Dausset was frequently recognized for his laboratory work. Among the many international honors he received prior to the 1980 Nobel Prize were two French Academy of Science prizes (1967 and 1969), the American Stratton Lecture and Landsteiner awards (1970), Canada’s Gairdner Foundation prize (1977), and prizes from Germany’s Koch Foundation and Israel’s Wolf Foundation (1978).

In addition to his research, Dausset’s public contributions have had a lasting impact. The reforms he made in the French medical community remain influential, and the organizations he founded for organ transplants and bone marrow matches still operate. The Fondation Jean Dausset CEPH, a DNA collection and distribution center, continues to investigate and collaborate with other facilities in several areas. The foundation’s primary functions are to map the human genome, to identify and clone inherited disorders, and to conduct research into such genetically susceptible ailments as polycystic kidney disease, multiple sclerosis, rheumatoid arthritis, neurofibromatosis, diabetes, Marfan syndrome, cystic fibrosis, and certain types of cancer.

Bibliography

Abbas, Abul K., Andrew H. Lichtman, and Shiv Pillai. Cellular and Molecular Immunology. 7th ed. Philadelphia: Saunders, 2011. Print. Covers established protocols and late-breaking experiments focusing on antigens, immune cells, and cytokines. Illustrations, links to online images, fact-based documents, appendices, glossary, index.

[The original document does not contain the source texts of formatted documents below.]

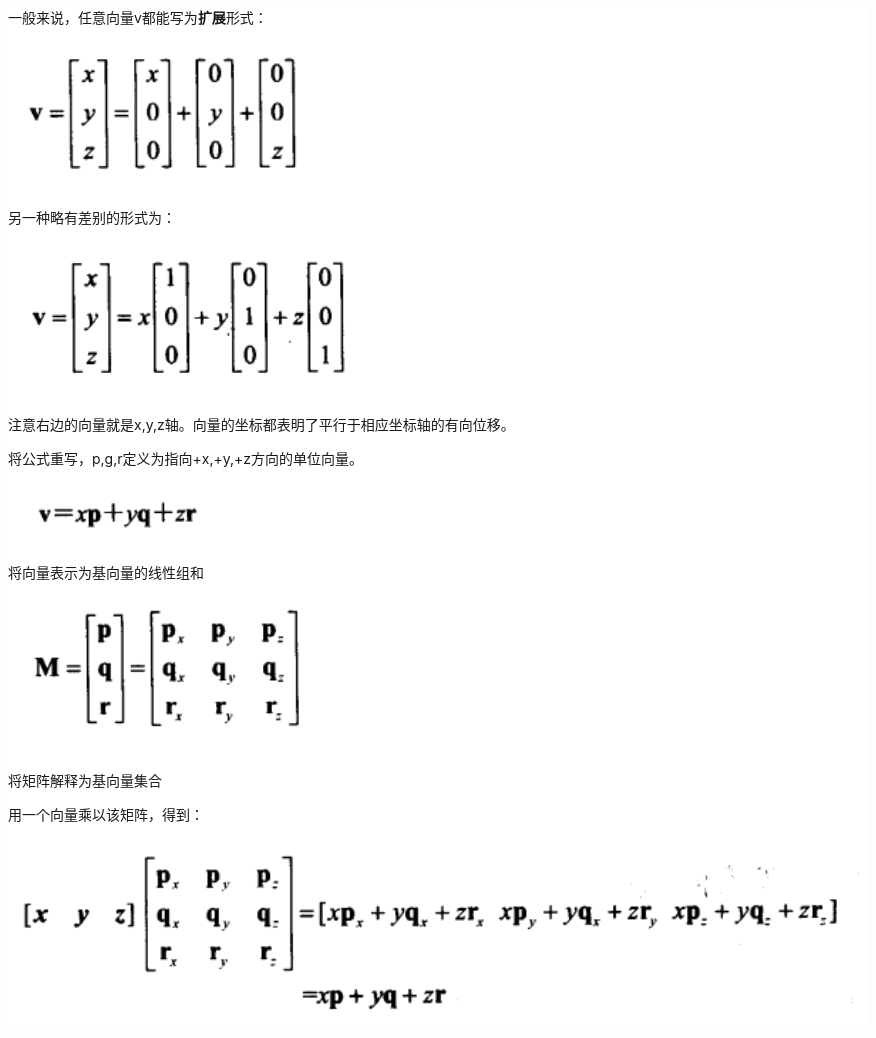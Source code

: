 一般来说，任意向量v都能写为**扩展**形式：

![matrix-21](/assets/img/math/matrix-21.png)

另一种略有差别的形式为：

![matrix-22](/assets/img/math/matrix-22.png)

注意右边的向量就是x,y,z轴。向量的坐标都表明了平行于相应坐标轴的有向位移。

将公式重写，p,g,r定义为指向+x,+y,+z方向的单位向量。

![matrix-23](/assets/img/math/matrix-23.png)

将向量表示为基向量的线性组和

![matrix-24](/assets/img/math/matrix-24.png)

将矩阵解释为基向量集合

用一个向量乘以该矩阵，得到：

![matrix-25](/assets/img/math/matrix-25.png)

Badge, Peter. Nobel Faces:A Gallery of Nobel Prize Winners. Weinheim, Germany: Wiley-VCH, 2007. Print. A collection of biographies of all Nobel laureates alive at the time of publication, including Jean Dausset and co-Nobel recipient Baruj Benacerraf. Index.

Geha, Raif, and Luigi Notarangelo. Case Studies in Immunology: A Clinical Companion. 6th ed. Print. New York: Garland Science, 2011. Print. Highlights diagnoses and therapies for a range of problems typically encountered in immunology. Illustrations, index.

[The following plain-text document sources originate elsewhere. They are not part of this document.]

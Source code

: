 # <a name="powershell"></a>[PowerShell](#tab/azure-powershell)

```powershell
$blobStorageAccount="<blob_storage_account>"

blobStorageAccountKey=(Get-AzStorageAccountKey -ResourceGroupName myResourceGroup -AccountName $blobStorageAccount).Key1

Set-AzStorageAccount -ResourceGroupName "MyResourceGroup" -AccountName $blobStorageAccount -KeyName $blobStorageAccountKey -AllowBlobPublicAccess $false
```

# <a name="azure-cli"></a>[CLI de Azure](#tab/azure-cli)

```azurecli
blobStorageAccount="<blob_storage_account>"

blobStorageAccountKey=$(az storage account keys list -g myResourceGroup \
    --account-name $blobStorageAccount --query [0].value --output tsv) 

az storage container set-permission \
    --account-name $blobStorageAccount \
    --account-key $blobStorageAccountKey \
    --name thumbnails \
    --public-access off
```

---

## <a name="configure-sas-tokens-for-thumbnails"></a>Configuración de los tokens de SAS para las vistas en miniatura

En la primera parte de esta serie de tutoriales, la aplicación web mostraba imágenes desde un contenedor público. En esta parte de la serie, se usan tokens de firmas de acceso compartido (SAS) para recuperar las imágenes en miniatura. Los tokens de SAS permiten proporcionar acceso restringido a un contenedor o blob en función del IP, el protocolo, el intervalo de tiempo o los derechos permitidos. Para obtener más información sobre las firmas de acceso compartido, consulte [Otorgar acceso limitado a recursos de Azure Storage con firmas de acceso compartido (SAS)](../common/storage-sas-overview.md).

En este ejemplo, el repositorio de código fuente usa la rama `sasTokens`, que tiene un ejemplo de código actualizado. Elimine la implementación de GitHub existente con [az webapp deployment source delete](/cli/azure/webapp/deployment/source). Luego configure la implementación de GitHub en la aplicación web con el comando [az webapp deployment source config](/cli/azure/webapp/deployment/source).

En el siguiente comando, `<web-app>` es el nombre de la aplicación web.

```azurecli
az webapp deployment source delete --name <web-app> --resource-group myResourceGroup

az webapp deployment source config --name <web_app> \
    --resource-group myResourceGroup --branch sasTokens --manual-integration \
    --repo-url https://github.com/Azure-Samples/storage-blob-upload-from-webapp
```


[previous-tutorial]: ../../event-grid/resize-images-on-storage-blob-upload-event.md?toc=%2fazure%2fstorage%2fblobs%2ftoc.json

Lederer, Susan E. Flesh and Blood: Organ Transplantation and Blood Transfusion in Twentieth-Century America. New York: Oxford UP, 2008. Print. An overview of the history, science, and ethical considerations involved in transplantation. Index.

Murphy, Kenneth. Janeway’s Immunobiology. 8th ed. New York: Garland Science. 2011. Print. Covers all aspects of the study of human immunology, from the evolution of genetic immunity to clinical applications. Includes study questions, cross-references, and excerpts from Jean Dausset’s Nobel lecture. Illustrations, appendices, glossary, index.